4. Comparison with other jurisdictions

Confidentiality of in-house communications is already well developed in many jurisdictions.  For example, under English law legal advice privilege extends to in-house counsel as a matter of principle, provided they act in a legal capacity and that the dominant purpose of the communication was to seek or give legal advice (Civil Aviation Authority v R Jet2.com Ltd [2020] EWCA Civ 35).  Recent guidance from the Solicitors Regulation Authority regarding the Legal professional privilege when working in-house – reflecting the case law – confirms that while legal advice privilege applies in principle to in-house counsel, its application is often more nuanced in the in-house context: the communication must be legal in nature; privilege may extend to communications ancillary to, or repeating, legal advice; it will not attach where the dominant purpose is non-legal; and careful attention must be paid to the identity of the client and to circumstances in which privilege may be lost or may never have arisen.

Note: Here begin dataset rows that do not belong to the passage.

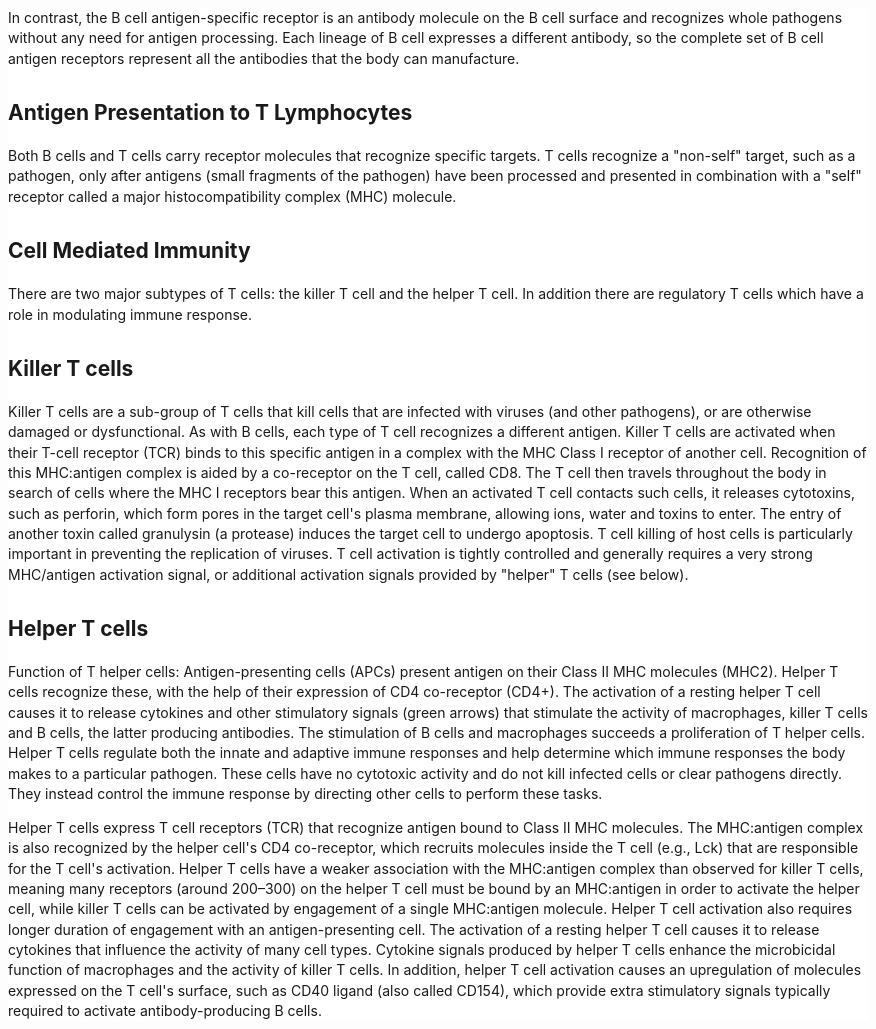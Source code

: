 In contrast, the B cell antigen-specific receptor is an antibody molecule on the B cell surface and recognizes whole pathogens without any need for antigen processing. Each lineage of B cell expresses a different antibody, so the complete set of B cell antigen receptors represent all the antibodies that the body can manufacture.

## Antigen Presentation to T Lymphocytes

Both B cells and T cells carry receptor molecules that recognize specific targets. T cells recognize a "non-self" target, such as a pathogen, only after antigens (small fragments of the pathogen) have been processed and presented in combination with a "self" receptor called a major histocompatibility complex (MHC) molecule.

## Cell Mediated Immunity

There are two major subtypes of T cells: the killer T cell and the helper T cell. In addition there are regulatory T cells which have a role in modulating immune response.

## Killer T cells

Killer T cells are a sub-group of T cells that kill cells that are infected with viruses (and other pathogens), or are otherwise damaged or dysfunctional. As with B cells, each type of T cell recognizes a different antigen. Killer T cells are activated when their T-cell receptor (TCR) binds to this specific antigen in a complex with the MHC Class I receptor of another cell. Recognition of this MHC:antigen complex is aided by a co-receptor on the T cell, called CD8. The T cell then travels throughout the body in search of cells where the MHC I receptors bear this antigen. When an activated T cell contacts such cells, it releases cytotoxins, such as perforin, which form pores in the target cell's plasma membrane, allowing ions, water and toxins to enter. The entry of another toxin called granulysin (a protease) induces the target cell to undergo apoptosis. T cell killing of host cells is particularly important in preventing the replication of viruses. T cell activation is tightly controlled and generally requires a very strong MHC/antigen activation signal, or additional activation signals provided by "helper" T cells (see below).

## Helper T cells

Function of T helper cells: Antigen-presenting cells (APCs) present antigen on their Class II MHC molecules (MHC2). Helper T cells recognize these, with the help of their expression of CD4 co-receptor (CD4+). The activation of a resting helper T cell causes it to release cytokines and other stimulatory signals (green arrows) that stimulate the activity of macrophages, killer T cells and B cells, the latter producing antibodies. The stimulation of B cells and macrophages succeeds a proliferation of T helper cells.
Helper T cells regulate both the innate and adaptive immune responses and help determine which immune responses the body makes to a particular pathogen. These cells have no cytotoxic activity and do not kill infected cells or clear pathogens directly. They instead control the immune response by directing other cells to perform these tasks.

Helper T cells express T cell receptors (TCR) that recognize antigen bound to Class II MHC molecules. The MHC:antigen complex is also recognized by the helper cell's CD4 co-receptor, which recruits molecules inside the T cell (e.g., Lck) that are responsible for the T cell's activation. Helper T cells have a weaker association with the MHC:antigen complex than observed for killer T cells, meaning many receptors (around 200–300) on the helper T cell must be bound by an MHC:antigen in order to activate the helper cell, while killer T cells can be activated by engagement of a single MHC:antigen molecule. Helper T cell activation also requires longer duration of engagement with an antigen-presenting cell. The activation of a resting helper T cell causes it to release cytokines that influence the activity of many cell types. Cytokine signals produced by helper T cells enhance the microbicidal function of macrophages and the activity of killer T cells. In addition, helper T cell activation causes an upregulation of molecules expressed on the T cell's surface, such as CD40 ligand (also called CD154), which provide extra stimulatory signals typically required to activate antibody-producing B cells.
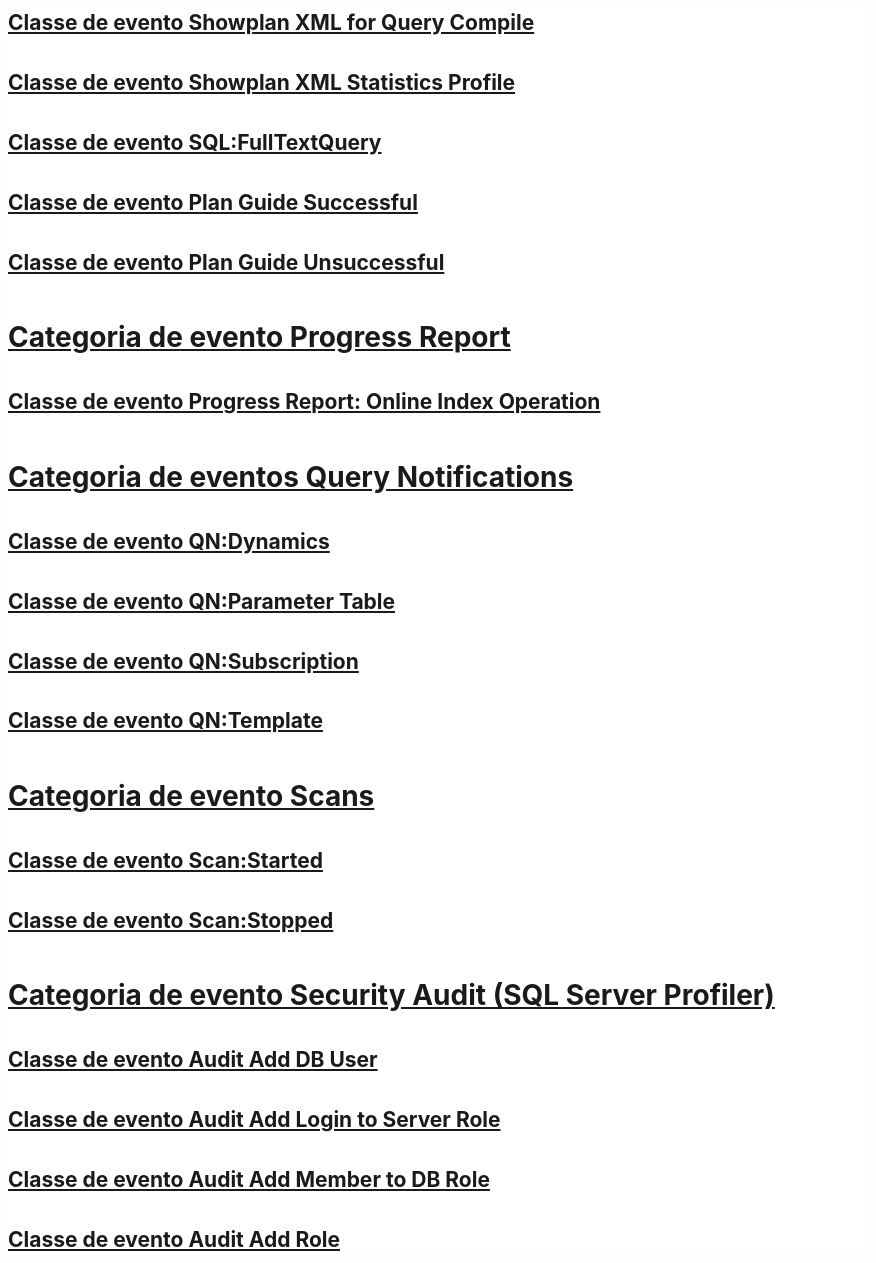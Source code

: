 ## [Classe de evento Showplan XML for Query Compile](showplan-xml-for-query-compile-event-class.md)
## [Classe de evento Showplan XML Statistics Profile](showplan-xml-statistics-profile-event-class.md)
## [Classe de evento SQL:FullTextQuery](sql-fulltextquery-event-class.md)
## [Classe de evento Plan Guide Successful](plan-guide-successful-event-class.md)
## [Classe de evento Plan Guide Unsuccessful](plan-guide-unsuccessful-event-class.md)
# [Categoria de evento Progress Report](progress-report-event-category.md)
## [Classe de evento Progress Report: Online Index Operation](progress-report-online-index-operation-event-class.md)
# [Categoria de eventos Query Notifications](query-notifications-event-category.md)
## [Classe de evento QN:Dynamics](qn-dynamics-event-class.md)
## [Classe de evento QN:Parameter Table](qn-parameter-table-event-class.md)
## [Classe de evento QN:Subscription](qn-subscription-event-class.md)
## [Classe de evento QN:Template](qn-template-event-class.md)
# [Categoria de evento Scans](scans-event-category.md)
## [Classe de evento Scan:Started](scan-started-event-class.md)
## [Classe de evento Scan:Stopped](scan-stopped-event-class.md)
# [Categoria de evento Security Audit (SQL Server Profiler)](security-audit-event-category-sql-server-profiler.md)
## [Classe de evento Audit Add DB User](audit-add-db-user-event-class.md)
## [Classe de evento Audit Add Login to Server Role](audit-add-login-to-server-role-event-class.md)
## [Classe de evento Audit Add Member to DB Role](audit-add-member-to-db-role-event-class.md)
## [Classe de evento Audit Add Role](audit-add-role-event-class.md)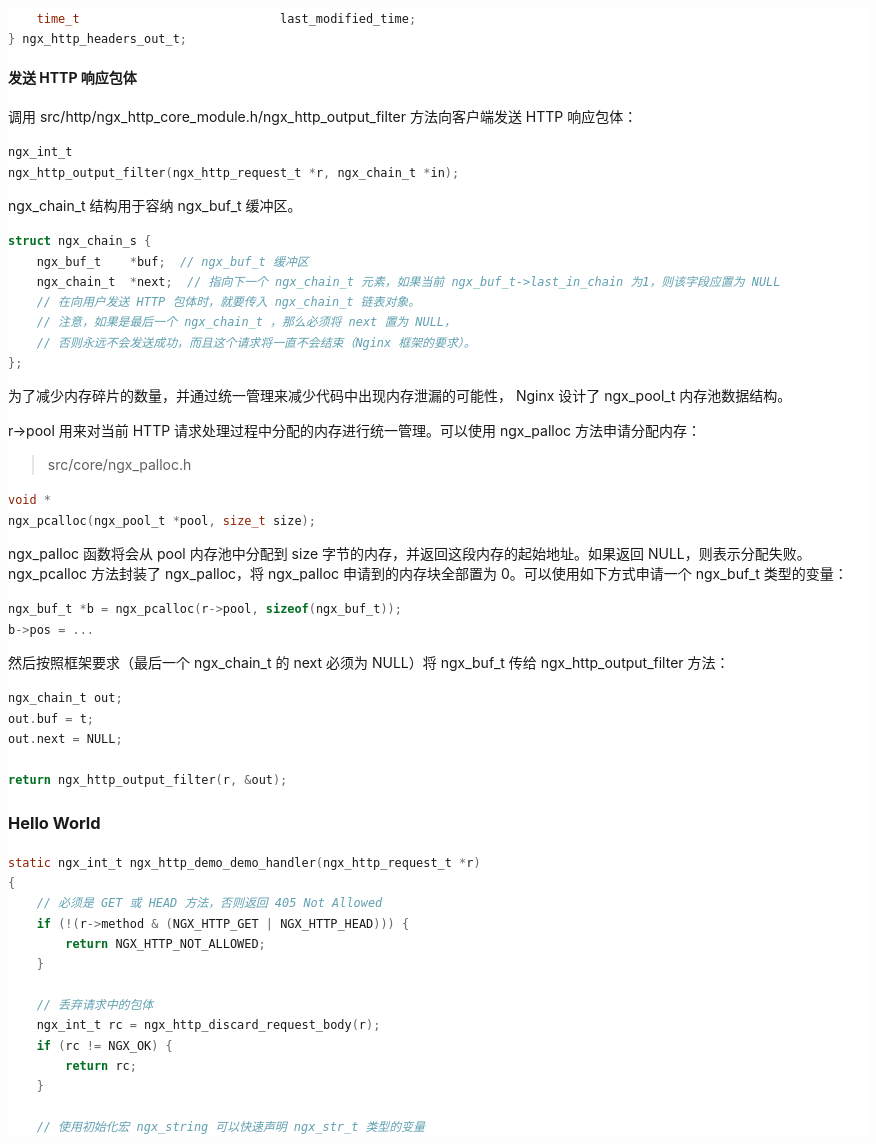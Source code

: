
 ```c
    time_t                            last_modified_time;
} ngx_http_headers_out_t;
```

#### 发送 HTTP 响应包体

调用 src/http/ngx_http_core_module.h/ngx_http_output_filter 方法向客户端发送 HTTP 响应包体：

```c
ngx_int_t
ngx_http_output_filter(ngx_http_request_t *r, ngx_chain_t *in);
```

ngx_chain_t 结构用于容纳 ngx_buf_t 缓冲区。

```c
struct ngx_chain_s {
    ngx_buf_t    *buf;  // ngx_buf_t 缓冲区
    ngx_chain_t  *next;  // 指向下一个 ngx_chain_t 元素，如果当前 ngx_buf_t->last_in_chain 为1，则该字段应置为 NULL
    // 在向用户发送 HTTP 包体时，就要传入 ngx_chain_t 链表对象。
    // 注意，如果是最后一个 ngx_chain_t ，那么必须将 next 置为 NULL，
    // 否则永远不会发送成功，而且这个请求将一直不会结束（Nginx 框架的要求）。
};
```

为了减少内存碎片的数量，并通过统一管理来减少代码中出现内存泄漏的可能性， Nginx 设计了 ngx_pool_t 内存池数据结构。

r->pool 用来对当前 HTTP 请求处理过程中分配的内存进行统一管理。可以使用 ngx_palloc 方法申请分配内存：

> src/core/ngx_palloc.h

```c
void *
ngx_pcalloc(ngx_pool_t *pool, size_t size);
```

ngx_palloc 函数将会从 pool 内存池中分配到 size 字节的内存，并返回这段内存的起始地址。如果返回 NULL，则表示分配失败。ngx_pcalloc 方法封装了 ngx_palloc，将 ngx_palloc 申请到的内存块全部置为 0。可以使用如下方式申请一个 ngx_buf_t 类型的变量：

```c
ngx_buf_t *b = ngx_pcalloc(r->pool, sizeof(ngx_buf_t));
b->pos = ...
```

然后按照框架要求（最后一个 ngx_chain_t 的 next 必须为 NULL）将 ngx_buf_t 传给 ngx_http_output_filter 方法：

```c
ngx_chain_t out;
out.buf = t;
out.next = NULL;

return ngx_http_output_filter(r, &out);
```

### Hello World

```c
static ngx_int_t ngx_http_demo_demo_handler(ngx_http_request_t *r)
{
    // 必须是 GET 或 HEAD 方法，否则返回 405 Not Allowed
    if (!(r->method & (NGX_HTTP_GET | NGX_HTTP_HEAD))) {
        return NGX_HTTP_NOT_ALLOWED;
    }
    
    // 丢弃请求中的包体
    ngx_int_t rc = ngx_http_discard_request_body(r);
    if (rc != NGX_OK) {
        return rc;
    }
 
    // 使用初始化宏 ngx_string 可以快速声明 ngx_str_t 类型的变量
```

Other civil law jurisdictions, such as Spain, adopt a different analytical starting point: as a matter of professional regulation, Spanish law does not distinguish between external and in-house counsel for the purposes of professional secrecy, with Article 39 of the Estatuto General de la Abogacía recognising that in-house lawyers are subject to, and benefit from, professional secrecy. Nevertheless, this position is not representative of civil law jurisdictions more broadly.  It has been noted by the Association of Corporate Counsel that around half of the member countries of the European Union do not attach confidentiality to in-house communications.

Nevertheless, the Bill moves France away from a position of zero protection towards the position prevailing in many other jurisdictions. That is a development that would be welcomed by arbitration users – particularly given the continuing uncertainty as to which law governs claims to privilege over in-house legal advice (aside from the law of the seat and the governing law, possibilities can also include either the law of the country where the documents were produced, the law of the place where the party claiming privilege is based or the law of the place where external counsel is based).

 

5. Key takeaways

The new regime represents an incremental but important shift for companies operating in France. It offers a measure of protection for internal legal advice. However, the protection is limited and subject to challenge of the confidentiality of the communication by an adverse party, and it does not displace the continued need for careful alignment with external counsel. In practice, its effectiveness will depend on how courts and arbitral tribunals interpret and apply the new framework in light of existing privilege doctrines and transnational procedural norms.

Furthermore, it should be kept in mind that France will not consider what status legal professionals hold in their own jurisdictions: foreign ”juristes d’entreprise” will under no circumstance benefit from the avocat status in France and will not therefore be granted legal privilege. Their communications will, however, benefit from the confidentiality granted to “juristes”.